◆ Task goal
Copy out every line of the data that has the word "requests" somewhere in it.

___ Records shown ___

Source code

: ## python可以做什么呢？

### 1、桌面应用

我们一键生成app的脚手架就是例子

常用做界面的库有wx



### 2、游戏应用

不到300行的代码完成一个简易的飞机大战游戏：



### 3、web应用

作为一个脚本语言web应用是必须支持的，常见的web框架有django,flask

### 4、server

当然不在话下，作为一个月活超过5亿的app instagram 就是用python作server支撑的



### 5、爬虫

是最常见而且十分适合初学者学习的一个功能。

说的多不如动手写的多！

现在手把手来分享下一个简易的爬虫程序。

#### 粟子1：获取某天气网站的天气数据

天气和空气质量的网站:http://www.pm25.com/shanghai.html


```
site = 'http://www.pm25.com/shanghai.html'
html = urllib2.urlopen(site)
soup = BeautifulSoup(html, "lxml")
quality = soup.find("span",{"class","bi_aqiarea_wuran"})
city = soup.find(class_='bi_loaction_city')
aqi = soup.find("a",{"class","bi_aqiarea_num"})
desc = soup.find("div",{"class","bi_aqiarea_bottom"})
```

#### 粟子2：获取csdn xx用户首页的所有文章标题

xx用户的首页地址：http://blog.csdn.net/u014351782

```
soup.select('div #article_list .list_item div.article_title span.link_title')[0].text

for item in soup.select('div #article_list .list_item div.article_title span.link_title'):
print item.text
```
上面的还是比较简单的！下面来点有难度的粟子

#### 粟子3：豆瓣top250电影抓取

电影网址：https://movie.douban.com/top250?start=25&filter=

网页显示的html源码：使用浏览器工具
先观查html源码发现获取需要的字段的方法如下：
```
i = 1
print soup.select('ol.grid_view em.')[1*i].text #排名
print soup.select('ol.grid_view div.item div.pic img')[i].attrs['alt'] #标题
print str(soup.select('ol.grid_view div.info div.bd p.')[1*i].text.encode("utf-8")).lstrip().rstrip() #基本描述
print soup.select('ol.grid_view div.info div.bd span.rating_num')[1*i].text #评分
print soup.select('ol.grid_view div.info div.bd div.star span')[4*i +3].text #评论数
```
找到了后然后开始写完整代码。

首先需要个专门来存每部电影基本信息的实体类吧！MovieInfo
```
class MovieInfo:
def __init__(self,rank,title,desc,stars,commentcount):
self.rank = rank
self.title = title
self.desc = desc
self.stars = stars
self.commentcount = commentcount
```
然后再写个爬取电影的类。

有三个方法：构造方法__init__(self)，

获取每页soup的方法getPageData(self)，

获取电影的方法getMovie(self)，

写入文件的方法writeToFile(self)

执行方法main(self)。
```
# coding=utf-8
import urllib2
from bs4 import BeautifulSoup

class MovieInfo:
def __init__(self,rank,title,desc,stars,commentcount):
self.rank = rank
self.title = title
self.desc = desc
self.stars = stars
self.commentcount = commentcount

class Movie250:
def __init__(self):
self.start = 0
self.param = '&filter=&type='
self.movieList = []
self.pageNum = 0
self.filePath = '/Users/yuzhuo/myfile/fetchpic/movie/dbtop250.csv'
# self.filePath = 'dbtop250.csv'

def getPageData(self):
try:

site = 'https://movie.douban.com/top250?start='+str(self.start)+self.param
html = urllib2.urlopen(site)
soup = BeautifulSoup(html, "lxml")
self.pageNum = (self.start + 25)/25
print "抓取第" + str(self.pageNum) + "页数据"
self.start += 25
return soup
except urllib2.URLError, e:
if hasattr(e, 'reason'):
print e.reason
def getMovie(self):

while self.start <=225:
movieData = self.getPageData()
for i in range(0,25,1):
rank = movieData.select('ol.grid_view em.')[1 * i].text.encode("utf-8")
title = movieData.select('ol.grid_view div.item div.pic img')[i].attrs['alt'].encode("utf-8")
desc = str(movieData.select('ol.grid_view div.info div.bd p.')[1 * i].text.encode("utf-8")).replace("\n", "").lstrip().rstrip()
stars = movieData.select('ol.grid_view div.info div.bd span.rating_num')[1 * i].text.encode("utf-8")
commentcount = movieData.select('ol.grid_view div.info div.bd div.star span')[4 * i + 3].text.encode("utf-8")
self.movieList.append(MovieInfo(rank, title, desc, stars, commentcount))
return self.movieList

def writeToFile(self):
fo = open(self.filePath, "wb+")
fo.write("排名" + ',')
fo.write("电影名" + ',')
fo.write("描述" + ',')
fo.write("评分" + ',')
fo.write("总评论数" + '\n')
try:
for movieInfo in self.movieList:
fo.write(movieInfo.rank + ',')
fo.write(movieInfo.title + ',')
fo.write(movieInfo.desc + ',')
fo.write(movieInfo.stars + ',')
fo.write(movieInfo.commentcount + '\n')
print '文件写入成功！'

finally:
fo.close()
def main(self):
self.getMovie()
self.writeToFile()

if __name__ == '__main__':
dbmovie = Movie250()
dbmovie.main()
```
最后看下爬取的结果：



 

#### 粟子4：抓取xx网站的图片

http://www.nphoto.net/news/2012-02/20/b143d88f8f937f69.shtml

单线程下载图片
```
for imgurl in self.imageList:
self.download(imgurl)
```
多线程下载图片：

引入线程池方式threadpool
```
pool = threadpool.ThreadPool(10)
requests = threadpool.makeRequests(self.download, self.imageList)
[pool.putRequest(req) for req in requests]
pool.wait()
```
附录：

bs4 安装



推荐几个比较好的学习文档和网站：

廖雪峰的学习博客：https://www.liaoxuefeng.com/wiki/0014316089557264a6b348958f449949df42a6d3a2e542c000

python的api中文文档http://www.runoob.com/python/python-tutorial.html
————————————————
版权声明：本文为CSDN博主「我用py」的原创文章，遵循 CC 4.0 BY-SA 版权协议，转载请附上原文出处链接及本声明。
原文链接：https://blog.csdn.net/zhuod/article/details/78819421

___

◆ Exercise answer
requests = threadpool.makeRequests(self.download, self.imageList)
[pool.putRequest(req) for req in requests]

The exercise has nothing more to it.